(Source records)
****************
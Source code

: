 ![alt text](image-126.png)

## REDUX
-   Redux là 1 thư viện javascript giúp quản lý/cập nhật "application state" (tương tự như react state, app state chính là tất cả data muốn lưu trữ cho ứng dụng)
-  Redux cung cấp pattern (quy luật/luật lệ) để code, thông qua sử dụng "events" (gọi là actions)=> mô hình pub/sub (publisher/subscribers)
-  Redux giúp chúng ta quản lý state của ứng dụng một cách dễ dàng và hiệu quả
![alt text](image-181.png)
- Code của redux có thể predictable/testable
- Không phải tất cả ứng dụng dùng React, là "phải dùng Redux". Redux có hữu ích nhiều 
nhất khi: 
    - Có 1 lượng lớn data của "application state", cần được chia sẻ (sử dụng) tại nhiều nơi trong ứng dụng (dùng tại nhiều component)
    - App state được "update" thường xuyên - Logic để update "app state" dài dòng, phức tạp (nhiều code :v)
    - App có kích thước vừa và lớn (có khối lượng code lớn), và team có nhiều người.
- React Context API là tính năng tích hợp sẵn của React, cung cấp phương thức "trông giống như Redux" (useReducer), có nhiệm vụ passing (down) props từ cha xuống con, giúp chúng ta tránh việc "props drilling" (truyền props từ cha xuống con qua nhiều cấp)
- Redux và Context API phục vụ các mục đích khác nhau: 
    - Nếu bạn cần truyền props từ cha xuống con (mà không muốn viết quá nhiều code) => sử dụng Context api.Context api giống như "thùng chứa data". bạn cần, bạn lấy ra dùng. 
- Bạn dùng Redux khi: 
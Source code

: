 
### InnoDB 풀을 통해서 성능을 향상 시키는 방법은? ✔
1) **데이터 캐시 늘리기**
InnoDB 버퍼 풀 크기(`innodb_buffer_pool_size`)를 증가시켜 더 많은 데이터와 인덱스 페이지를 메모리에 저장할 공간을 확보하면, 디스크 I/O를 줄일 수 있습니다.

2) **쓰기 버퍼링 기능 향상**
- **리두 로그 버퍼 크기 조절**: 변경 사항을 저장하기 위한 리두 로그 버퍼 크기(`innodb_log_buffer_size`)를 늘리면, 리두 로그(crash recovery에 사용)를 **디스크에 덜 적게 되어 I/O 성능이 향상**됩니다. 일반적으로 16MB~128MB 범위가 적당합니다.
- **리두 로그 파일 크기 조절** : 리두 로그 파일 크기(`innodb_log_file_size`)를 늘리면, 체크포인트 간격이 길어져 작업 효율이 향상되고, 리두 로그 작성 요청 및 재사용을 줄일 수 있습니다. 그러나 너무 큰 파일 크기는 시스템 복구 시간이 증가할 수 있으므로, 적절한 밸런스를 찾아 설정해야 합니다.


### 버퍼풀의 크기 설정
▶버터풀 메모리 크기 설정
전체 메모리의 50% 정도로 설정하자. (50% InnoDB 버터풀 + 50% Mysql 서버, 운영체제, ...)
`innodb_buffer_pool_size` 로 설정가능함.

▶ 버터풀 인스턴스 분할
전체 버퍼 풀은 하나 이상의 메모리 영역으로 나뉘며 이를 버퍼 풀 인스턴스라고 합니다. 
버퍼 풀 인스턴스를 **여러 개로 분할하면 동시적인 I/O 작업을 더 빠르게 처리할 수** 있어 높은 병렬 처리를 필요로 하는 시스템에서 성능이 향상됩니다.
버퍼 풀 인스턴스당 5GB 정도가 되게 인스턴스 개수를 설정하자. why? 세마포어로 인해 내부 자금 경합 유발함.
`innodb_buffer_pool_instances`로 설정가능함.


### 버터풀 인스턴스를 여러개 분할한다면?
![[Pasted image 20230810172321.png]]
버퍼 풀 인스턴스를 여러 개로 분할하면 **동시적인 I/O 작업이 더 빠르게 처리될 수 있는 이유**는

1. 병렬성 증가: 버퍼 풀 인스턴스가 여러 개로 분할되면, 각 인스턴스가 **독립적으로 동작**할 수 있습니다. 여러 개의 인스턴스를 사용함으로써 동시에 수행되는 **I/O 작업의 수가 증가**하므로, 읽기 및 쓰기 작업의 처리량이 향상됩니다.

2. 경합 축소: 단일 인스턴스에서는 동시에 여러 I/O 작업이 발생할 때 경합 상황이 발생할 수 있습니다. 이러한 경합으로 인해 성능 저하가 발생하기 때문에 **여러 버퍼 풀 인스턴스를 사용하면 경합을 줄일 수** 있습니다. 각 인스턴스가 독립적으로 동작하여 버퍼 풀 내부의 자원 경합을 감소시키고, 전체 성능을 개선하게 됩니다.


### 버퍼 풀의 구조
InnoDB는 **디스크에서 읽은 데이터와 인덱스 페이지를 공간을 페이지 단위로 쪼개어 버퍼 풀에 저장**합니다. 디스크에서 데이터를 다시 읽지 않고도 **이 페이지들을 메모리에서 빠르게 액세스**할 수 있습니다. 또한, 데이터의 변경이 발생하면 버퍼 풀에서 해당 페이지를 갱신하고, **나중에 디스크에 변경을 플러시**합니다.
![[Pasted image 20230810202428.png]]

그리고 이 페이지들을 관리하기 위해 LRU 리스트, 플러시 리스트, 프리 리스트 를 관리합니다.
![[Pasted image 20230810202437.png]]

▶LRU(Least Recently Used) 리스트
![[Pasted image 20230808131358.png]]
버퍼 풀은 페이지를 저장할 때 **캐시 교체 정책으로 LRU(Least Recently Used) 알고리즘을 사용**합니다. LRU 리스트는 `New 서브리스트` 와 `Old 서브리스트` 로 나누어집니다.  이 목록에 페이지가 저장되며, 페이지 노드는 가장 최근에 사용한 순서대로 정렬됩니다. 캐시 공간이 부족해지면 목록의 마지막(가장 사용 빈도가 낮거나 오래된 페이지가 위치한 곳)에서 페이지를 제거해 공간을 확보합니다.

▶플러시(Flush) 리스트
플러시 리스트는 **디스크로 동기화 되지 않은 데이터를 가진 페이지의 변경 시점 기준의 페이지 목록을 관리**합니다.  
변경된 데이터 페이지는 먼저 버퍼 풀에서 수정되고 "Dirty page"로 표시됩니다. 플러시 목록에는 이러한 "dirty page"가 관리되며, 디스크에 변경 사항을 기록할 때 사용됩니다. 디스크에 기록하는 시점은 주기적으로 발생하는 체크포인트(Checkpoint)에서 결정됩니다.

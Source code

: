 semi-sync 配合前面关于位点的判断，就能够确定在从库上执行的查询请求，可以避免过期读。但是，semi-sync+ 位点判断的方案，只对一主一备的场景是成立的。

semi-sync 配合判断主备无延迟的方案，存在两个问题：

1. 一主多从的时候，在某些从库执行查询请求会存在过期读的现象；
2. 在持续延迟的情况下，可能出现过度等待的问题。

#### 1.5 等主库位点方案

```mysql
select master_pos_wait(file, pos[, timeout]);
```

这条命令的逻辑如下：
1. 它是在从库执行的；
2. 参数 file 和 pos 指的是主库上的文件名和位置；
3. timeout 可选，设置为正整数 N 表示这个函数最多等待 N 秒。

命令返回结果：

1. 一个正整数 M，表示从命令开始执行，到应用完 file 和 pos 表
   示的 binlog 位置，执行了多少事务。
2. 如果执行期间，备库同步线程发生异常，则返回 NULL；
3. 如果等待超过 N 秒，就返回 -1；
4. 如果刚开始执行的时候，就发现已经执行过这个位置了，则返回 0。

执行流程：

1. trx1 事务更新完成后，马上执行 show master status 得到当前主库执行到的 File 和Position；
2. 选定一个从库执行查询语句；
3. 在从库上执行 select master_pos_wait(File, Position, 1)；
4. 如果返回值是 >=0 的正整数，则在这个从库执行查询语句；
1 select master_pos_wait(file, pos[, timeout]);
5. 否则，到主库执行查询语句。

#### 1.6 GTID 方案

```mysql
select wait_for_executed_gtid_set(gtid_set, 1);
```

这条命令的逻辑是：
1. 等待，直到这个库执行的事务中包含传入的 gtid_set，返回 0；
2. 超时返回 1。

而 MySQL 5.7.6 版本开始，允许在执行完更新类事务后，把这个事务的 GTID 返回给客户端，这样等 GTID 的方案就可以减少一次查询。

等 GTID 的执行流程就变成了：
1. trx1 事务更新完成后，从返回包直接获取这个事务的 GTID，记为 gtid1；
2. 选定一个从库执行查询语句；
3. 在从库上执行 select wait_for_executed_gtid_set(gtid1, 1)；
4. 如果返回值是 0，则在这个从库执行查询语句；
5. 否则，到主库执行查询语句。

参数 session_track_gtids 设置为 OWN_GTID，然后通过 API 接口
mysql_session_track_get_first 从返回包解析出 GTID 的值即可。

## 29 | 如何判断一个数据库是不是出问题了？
****************
§ Exercise brief:
Each line of the records above, from the first through the one containing "cho ứng dụng)", is to be retyped exactly; no other line belongs.

§ Answer to this task:
Source code

: ![alt text](image-126.png)

## REDUX
-   Redux là 1 thư viện javascript giúp quản lý/cập nhật "application state" (tương tự như react state, app state chính là tất cả data muốn lưu trữ cho ứng dụng)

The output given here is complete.